Your answer should be every line of the records that contains the word "Fusce", copied as it stands.

## Plain-text document sources
#####
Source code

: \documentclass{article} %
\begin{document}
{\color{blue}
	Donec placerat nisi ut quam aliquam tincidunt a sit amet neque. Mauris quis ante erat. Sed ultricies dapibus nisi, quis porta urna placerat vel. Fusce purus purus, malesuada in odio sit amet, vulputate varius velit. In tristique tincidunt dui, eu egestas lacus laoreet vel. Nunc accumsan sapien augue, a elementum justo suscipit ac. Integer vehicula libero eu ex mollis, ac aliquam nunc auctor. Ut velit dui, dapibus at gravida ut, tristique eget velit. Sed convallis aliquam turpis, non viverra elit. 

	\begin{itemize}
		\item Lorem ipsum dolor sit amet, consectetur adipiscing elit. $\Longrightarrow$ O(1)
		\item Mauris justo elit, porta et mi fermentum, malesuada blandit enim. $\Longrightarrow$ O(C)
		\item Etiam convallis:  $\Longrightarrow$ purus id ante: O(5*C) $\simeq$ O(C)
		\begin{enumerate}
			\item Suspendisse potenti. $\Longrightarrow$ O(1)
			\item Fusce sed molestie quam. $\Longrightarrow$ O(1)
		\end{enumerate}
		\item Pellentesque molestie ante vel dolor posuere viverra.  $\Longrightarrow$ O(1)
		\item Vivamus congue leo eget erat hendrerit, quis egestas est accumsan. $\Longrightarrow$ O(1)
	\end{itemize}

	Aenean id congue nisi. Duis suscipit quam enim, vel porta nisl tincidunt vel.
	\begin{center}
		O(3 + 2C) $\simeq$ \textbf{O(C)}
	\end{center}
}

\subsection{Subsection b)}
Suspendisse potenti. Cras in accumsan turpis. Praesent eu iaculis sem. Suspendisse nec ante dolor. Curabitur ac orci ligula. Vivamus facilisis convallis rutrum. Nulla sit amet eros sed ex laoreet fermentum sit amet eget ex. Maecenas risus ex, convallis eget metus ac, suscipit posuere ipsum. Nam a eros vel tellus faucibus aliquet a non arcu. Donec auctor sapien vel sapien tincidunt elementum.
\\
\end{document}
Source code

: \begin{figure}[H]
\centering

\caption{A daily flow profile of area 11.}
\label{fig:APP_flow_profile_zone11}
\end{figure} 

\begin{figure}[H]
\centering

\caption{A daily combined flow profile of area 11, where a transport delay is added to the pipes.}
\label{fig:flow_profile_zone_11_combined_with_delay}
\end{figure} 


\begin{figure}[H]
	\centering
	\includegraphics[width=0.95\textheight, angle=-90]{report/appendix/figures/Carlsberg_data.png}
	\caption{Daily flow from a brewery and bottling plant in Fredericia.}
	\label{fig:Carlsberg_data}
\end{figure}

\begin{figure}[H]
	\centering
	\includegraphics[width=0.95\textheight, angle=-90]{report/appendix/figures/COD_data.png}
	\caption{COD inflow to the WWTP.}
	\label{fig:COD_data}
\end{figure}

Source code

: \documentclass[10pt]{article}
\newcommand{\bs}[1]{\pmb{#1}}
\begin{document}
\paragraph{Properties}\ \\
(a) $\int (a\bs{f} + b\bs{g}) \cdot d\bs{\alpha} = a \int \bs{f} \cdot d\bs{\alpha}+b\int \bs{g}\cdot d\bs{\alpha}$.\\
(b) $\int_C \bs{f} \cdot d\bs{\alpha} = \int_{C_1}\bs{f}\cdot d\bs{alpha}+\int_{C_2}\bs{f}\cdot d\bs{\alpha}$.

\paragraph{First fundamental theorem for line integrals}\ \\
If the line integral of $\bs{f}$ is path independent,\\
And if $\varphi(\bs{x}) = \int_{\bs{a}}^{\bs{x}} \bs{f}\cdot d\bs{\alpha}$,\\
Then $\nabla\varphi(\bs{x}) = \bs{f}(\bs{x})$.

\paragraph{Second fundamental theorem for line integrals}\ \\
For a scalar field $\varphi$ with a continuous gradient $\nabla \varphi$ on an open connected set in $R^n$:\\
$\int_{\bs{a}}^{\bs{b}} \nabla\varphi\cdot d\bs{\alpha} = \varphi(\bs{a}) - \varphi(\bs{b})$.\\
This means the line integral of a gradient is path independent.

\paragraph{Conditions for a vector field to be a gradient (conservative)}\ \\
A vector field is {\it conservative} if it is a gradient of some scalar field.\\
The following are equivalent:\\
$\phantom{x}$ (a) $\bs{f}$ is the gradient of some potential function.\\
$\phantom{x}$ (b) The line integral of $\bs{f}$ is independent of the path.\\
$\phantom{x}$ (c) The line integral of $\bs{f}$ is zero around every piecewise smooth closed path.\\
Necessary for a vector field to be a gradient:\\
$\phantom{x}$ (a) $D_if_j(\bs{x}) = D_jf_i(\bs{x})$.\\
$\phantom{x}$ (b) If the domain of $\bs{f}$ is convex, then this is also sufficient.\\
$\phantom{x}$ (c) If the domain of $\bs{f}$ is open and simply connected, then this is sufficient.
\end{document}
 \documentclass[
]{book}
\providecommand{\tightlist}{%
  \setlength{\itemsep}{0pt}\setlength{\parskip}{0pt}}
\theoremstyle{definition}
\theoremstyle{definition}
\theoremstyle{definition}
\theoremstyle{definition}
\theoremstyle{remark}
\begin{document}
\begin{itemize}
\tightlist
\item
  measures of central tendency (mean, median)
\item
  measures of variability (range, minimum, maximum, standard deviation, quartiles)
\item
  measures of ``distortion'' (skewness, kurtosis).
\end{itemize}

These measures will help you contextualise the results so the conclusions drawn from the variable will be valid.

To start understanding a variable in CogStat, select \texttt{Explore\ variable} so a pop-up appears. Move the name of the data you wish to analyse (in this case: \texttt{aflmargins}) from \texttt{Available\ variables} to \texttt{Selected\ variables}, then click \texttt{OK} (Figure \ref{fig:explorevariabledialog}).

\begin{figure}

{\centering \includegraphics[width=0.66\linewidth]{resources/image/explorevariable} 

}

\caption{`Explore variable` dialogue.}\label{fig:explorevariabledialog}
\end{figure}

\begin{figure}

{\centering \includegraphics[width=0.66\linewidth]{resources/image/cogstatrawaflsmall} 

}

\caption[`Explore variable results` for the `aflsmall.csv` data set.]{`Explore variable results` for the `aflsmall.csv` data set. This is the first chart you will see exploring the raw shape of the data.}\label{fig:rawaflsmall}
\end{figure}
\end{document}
#####
## Exercise result
	Donec placerat nisi ut quam aliquam tincidunt a sit amet neque. Mauris quis ante erat. Sed ultricies dapibus nisi, quis porta urna placerat vel. Fusce purus purus, malesuada in odio sit amet, vulputate varius velit. In tristique tincidunt dui, eu egestas lacus laoreet vel. Nunc accumsan sapien augue, a elementum justo suscipit ac. Integer vehicula libero eu ex mollis, ac aliquam nunc auctor. Ut velit dui, dapibus at gravida ut, tristique eget velit. Sed convallis aliquam turpis, non viverra elit. 
			\item Fusce sed molestie quam. $\Longrightarrow$ O(1)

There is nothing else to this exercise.